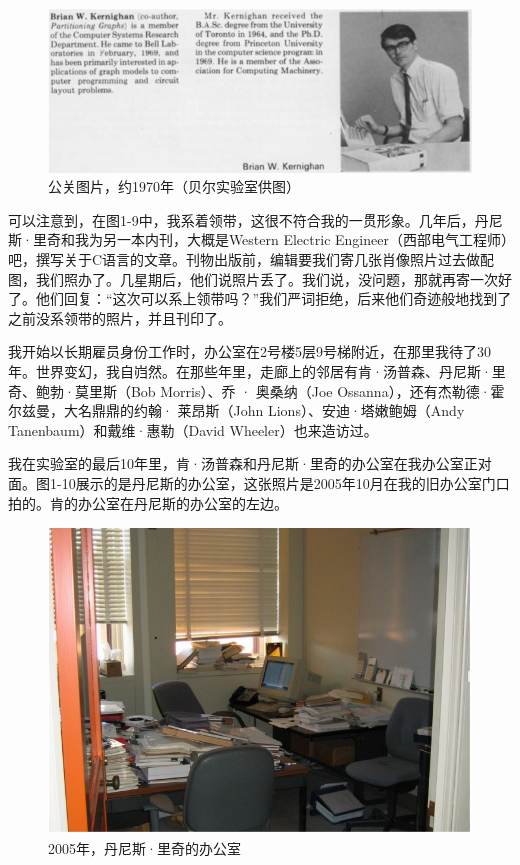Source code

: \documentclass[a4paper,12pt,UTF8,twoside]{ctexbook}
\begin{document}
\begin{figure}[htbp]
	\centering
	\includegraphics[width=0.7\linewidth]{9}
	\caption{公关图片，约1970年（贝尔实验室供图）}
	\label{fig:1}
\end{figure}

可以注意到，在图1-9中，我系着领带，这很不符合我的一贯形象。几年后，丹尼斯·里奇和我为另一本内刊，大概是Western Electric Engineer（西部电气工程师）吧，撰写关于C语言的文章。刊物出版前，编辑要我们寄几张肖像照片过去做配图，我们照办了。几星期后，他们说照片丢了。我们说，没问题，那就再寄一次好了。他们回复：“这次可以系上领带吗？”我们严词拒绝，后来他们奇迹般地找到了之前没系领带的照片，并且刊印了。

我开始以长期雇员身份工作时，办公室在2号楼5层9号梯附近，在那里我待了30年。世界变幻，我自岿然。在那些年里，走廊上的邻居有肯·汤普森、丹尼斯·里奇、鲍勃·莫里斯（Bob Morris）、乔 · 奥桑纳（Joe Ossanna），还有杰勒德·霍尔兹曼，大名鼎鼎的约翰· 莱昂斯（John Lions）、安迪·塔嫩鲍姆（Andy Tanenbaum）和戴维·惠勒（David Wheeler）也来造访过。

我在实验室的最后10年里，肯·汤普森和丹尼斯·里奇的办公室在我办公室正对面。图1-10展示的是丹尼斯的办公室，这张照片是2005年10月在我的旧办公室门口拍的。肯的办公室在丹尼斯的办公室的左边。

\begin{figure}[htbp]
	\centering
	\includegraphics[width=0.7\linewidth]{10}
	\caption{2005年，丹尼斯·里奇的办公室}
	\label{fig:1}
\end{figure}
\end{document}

_ _ _ _ _

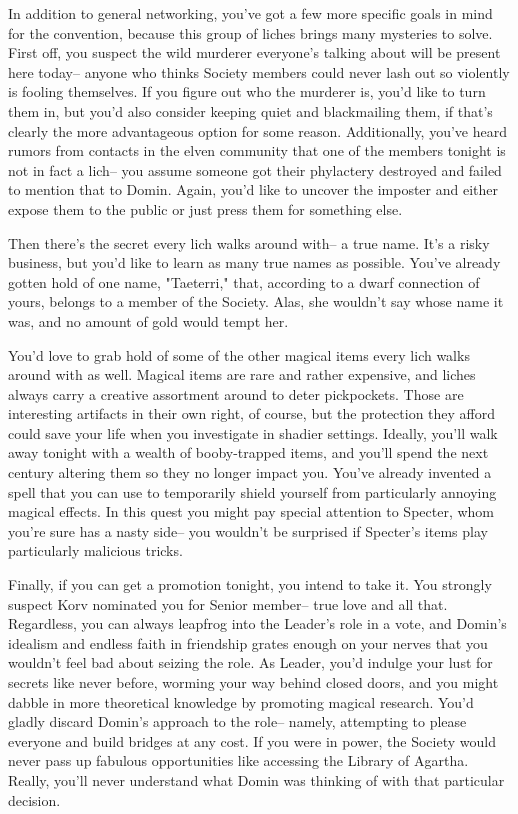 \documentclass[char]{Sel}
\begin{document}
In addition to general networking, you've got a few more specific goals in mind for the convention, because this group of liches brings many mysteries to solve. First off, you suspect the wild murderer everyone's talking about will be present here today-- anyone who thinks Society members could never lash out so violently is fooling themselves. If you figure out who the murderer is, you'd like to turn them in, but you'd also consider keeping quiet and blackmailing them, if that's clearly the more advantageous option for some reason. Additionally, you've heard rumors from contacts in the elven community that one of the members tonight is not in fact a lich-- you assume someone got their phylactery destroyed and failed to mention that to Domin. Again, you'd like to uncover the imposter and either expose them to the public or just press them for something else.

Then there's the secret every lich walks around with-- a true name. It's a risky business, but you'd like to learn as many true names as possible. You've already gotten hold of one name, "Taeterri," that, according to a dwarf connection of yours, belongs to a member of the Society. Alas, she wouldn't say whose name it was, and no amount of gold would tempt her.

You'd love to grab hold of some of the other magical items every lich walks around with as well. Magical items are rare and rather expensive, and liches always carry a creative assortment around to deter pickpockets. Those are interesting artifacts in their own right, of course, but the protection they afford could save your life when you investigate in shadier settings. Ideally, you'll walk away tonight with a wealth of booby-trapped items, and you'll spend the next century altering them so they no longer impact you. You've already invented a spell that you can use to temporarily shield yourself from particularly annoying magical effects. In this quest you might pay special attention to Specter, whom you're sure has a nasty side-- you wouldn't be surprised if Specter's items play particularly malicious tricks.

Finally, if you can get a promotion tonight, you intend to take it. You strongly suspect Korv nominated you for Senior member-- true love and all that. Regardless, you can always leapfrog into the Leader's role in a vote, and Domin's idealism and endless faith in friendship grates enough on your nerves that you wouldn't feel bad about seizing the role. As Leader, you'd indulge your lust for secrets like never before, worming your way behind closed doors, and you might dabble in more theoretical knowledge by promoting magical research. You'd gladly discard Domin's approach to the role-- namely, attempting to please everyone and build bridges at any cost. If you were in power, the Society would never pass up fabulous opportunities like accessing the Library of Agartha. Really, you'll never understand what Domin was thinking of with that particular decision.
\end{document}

_ _ _ _ _

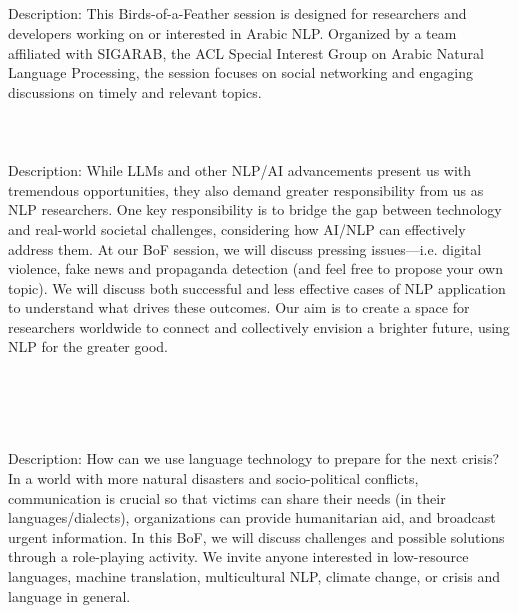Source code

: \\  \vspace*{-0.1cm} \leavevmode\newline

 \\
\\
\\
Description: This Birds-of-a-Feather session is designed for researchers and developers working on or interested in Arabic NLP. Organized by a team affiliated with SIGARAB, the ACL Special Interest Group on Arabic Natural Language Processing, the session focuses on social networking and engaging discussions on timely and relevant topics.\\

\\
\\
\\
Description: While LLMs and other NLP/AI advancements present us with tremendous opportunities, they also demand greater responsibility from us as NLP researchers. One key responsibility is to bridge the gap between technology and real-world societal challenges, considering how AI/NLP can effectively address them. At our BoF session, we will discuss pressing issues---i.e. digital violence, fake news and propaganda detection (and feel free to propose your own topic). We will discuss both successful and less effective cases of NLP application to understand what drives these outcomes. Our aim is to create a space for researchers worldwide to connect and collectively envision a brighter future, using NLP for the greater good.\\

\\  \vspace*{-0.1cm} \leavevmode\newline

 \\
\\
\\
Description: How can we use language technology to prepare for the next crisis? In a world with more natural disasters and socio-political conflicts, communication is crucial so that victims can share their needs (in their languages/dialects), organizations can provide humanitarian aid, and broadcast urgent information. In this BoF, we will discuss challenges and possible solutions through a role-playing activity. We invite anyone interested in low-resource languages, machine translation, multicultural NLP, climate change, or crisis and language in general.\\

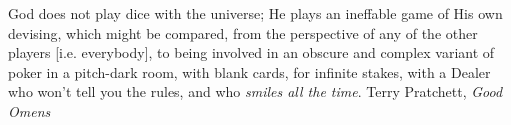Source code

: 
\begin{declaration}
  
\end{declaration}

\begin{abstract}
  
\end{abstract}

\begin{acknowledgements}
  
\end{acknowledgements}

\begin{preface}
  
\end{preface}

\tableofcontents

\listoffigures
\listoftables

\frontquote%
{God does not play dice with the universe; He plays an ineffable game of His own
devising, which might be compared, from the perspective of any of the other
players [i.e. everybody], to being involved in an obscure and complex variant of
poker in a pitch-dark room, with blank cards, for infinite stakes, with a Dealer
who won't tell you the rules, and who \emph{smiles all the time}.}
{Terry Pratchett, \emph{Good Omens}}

_ _ _ _ _

• **WHAT TO WORK ON**
Go through the entries above and copy each line holding the string "width".

• **THE COMPLETED TASK**
	\includegraphics[width=0.7\linewidth]{9}
	\includegraphics[width=0.7\linewidth]{10}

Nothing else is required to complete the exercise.